Source texts of formatted documents
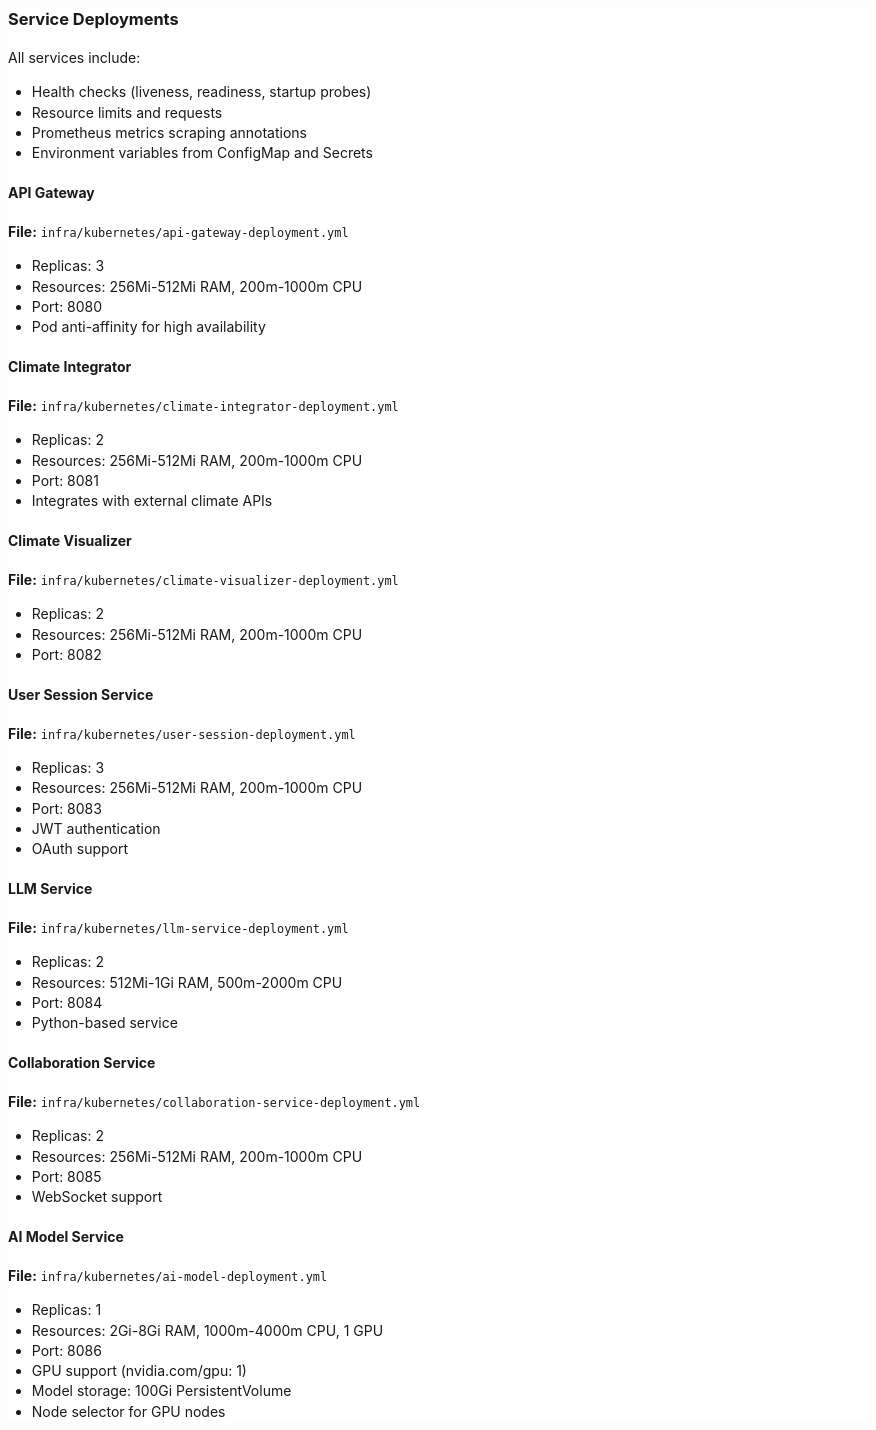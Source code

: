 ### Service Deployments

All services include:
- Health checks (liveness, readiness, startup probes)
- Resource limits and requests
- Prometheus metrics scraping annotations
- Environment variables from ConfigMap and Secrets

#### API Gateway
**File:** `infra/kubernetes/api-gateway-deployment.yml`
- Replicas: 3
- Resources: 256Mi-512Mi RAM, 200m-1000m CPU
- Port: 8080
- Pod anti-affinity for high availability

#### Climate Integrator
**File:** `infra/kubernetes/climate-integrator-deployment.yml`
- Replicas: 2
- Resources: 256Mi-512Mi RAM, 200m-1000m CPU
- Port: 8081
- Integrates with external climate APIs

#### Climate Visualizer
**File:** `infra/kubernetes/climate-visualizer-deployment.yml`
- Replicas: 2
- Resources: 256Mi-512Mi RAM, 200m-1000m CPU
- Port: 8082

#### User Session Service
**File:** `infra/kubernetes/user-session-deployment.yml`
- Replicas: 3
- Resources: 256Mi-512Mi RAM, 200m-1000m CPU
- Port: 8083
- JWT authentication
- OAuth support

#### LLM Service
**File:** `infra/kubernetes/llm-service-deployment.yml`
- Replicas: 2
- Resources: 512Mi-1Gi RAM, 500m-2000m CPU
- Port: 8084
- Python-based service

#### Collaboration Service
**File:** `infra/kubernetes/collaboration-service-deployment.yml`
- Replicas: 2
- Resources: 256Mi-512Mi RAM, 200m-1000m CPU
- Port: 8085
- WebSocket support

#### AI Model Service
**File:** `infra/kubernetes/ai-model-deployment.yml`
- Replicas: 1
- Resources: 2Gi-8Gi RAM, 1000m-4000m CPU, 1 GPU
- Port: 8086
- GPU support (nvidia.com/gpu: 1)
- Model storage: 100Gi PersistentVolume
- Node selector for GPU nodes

**Task goal:**
After locating the line with "- Model storage: 100Gi PersistentVolume", output that line and every later one exactly, through the end of the entries above.

**Response to this task:**
- Model storage: 100Gi PersistentVolume
- Node selector for GPU nodes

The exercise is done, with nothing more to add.